MP Maryam Al Dhaen pushes for bill seeking pension coverage for stay-at-home wives

TDT | Manama

Email: mail@newsofbahrain.com

A draft law allowing housewives to pay 9 per cent of their chosen income category to join Bahrain’s pension system was put before Parliament on Sunday.

It aims to cover around 60,000 women who have spent years working unpaid but remain shut out of retirement and disability benefits.

MP Dr Maryam Al Dhaen, who is pushing the reform, said the government would chip in 6 per cent, with contributions starting from the lowest pension tier and topping out at BD500 a month.

“This is about giving stay-athome-wives the security they deserve,” she said. “Homemakers work as hard as anyone, yet they have no financial safety net. It’s time we recognised their role properly.”

One-off payouts

If passed, the law would give housewives access to pensions, as well as one-off payouts if they leave the scheme.

It would also bring in more contributors to the pension fund, helping to steady the books as it deals with a growing shortfall.

Dr Al Dhaen cites Bahrain’s Constitution which promises security in old age, illness, and job loss, yet homemakers remain left out of the system.

Valuable

“A housewife’s work is just as valuable as any wage-earner’s,” said Dr Al Dhaen. “They’ve held households together for decades — it’s only fair they have something to fall back on.”

Other countries have gone down this road already.

Jordan has 93,000 homemakers enrolled in a voluntary pension plan.

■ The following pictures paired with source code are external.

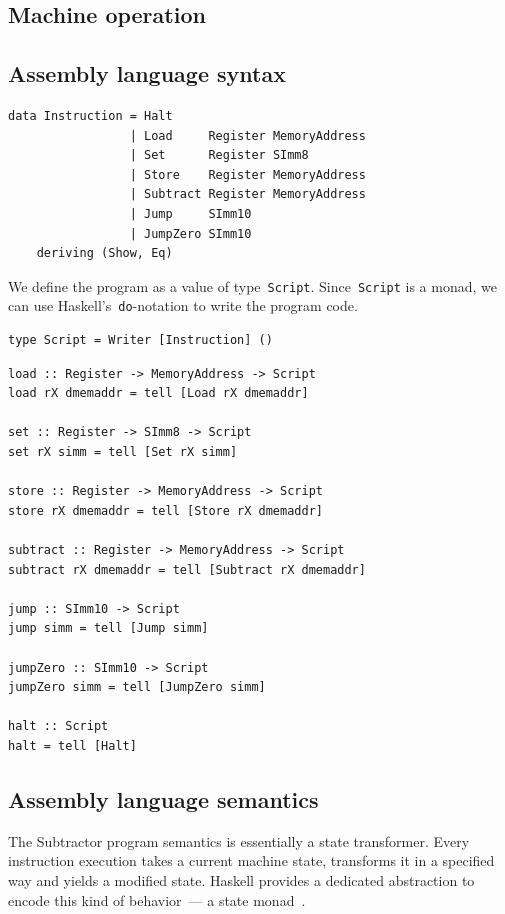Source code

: \subsection{Machine operation}

\subsection{Assembly language syntax}

\begin{verbatim}
data Instruction = Halt
                 | Load     Register MemoryAddress
                 | Set      Register SImm8
                 | Store    Register MemoryAddress
                 | Subtract Register MemoryAddress
                 | Jump     SImm10
                 | JumpZero SImm10
    deriving (Show, Eq)
\end{verbatim}

We define the program as a value of type~\texttt{Script}. Since~\texttt{Script} is a monad, we can use Haskell's~\texttt{do}-notation to write the program code.

\begin{verbatim}
type Script = Writer [Instruction] ()
\end{verbatim}

\begin{verbatim}
load :: Register -> MemoryAddress -> Script
load rX dmemaddr = tell [Load rX dmemaddr]

set :: Register -> SImm8 -> Script
set rX simm = tell [Set rX simm]

store :: Register -> MemoryAddress -> Script
store rX dmemaddr = tell [Store rX dmemaddr]

subtract :: Register -> MemoryAddress -> Script
subtract rX dmemaddr = tell [Subtract rX dmemaddr]

jump :: SImm10 -> Script
jump simm = tell [Jump simm]

jumpZero :: SImm10 -> Script
jumpZero simm = tell [JumpZero simm]

halt :: Script
halt = tell [Halt]
\end{verbatim}

\subsection{Assembly language semantics}

The Subtractor program semantics is essentially a state transformer. Every instruction execution takes a current machine state, transforms it in a specified way and yields a modified state. Haskell provides a dedicated abstraction to encode this kind of behavior~--- a state monad~\cite{stateMonad}.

Iraq’s system asks participants to chip in 5 per cent of their chosen income while the state covers 15 per cent.

New chapter

The law, which rewrites part of Bahrain’s 1976 Social Insurance Law, would add a new chapter for homemakers’ pensions.

The Minister of Finance and National Economy would be in charge of rolling it out, working off advice from the Social Insurance Organisation’s board.

Dr Al Dhaen urged fellow MPs to get behind the plan, saying, “This goes beyond stay-at-home wives — it’s about ensuring families don’t struggle when it matters most. No woman who has spent her life running a household should reach old age without financial security.”